A stone hangs from the free end of a sonometer wire whose vibrating length, when tuned to a tuning fork, is $40\text{cm}$. When the stone hangs wholly immersed in water, the vibrating length is reduced to $30\text{cm}$. The relative density of the stone is

• A. $\frac{16}{9}$
• B. $\frac{16}{7}$
• C. $\frac{16}{5}$
• D. $\frac{16}{3}$

Answer 1

The correct option is B $\frac{16}{7}$

Frequency of waves in sonometer wire
$f=\frac{1}{2l}\sqrt{\frac{Mg}{\mu }}$
where $M=$ mass of stone
$l=$ vibrating length of wire
$\mu =$ mass per unit length of wire (constant)
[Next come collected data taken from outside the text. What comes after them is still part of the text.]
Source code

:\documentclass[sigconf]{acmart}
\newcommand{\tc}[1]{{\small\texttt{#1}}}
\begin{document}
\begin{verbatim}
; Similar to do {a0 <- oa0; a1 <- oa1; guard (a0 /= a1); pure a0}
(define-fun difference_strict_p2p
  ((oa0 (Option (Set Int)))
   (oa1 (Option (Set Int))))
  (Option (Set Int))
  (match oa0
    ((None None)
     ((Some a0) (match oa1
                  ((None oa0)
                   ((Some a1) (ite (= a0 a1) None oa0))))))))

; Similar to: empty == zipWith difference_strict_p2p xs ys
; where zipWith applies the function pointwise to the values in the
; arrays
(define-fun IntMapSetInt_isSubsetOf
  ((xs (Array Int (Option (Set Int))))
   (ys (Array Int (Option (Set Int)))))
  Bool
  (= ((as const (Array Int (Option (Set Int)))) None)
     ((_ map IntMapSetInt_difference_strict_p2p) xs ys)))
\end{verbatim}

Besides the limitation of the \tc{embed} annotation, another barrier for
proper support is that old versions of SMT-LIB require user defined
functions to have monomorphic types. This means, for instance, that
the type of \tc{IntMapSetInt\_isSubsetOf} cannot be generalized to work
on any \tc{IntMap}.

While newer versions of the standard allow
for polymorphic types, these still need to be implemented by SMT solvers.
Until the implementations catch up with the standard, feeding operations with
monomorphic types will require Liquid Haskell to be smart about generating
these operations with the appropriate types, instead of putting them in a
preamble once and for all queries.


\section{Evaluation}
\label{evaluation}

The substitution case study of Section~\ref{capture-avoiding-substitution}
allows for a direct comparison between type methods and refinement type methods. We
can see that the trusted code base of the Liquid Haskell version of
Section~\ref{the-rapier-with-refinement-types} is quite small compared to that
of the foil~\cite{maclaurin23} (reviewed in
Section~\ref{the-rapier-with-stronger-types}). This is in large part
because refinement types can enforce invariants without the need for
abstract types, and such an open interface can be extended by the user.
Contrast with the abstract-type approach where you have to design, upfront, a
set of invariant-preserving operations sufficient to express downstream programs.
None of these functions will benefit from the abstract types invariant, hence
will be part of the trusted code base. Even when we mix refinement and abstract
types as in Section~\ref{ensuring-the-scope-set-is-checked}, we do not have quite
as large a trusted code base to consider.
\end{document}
If $\rho$ is the density of the stone and $V$ its volume, then $M=\rho V$. When the stone is wholly immersed in water of density ${\rho }^{\prime }$, the effective weight of the stone
$M^{{}^{\prime }}g=(M-V{\rho }^{{}^{\prime }})g=(V\rho -V{\rho }^{{}^{\prime }})g=V{\rho }^{{}^{\prime }}(\frac{\rho }{{\rho }^{{}^{\prime }}}-1)g$

Now, $f=\frac{1}{2l}\sqrt{\frac{\rho Vg}{\mu }}$
and $f^{{}^{\prime }}=\frac{1}{2l^{{}^{\prime }}}\sqrt{\frac{V{\rho }^{{}^{\prime }}(\frac{\rho }{{\rho }^{{}^{\prime }}}-1)g}{\mu }}$

Given, $l=40\text{cm}$ and $l^{\prime }=30\text{cm}$.
Also $f=f^{{}^{\prime }}$ (same tuning fork)

which gives $\frac{\sqrt{\rho }}{l}=\frac{\sqrt{\rho -{\rho }^{{}^{\prime }}}}{l^{\prime }}$
$\Rightarrow \frac{\rho }{{\rho }^{{}^{\prime }}}=\frac{16}{7}$
Hence, the correct choice is (b).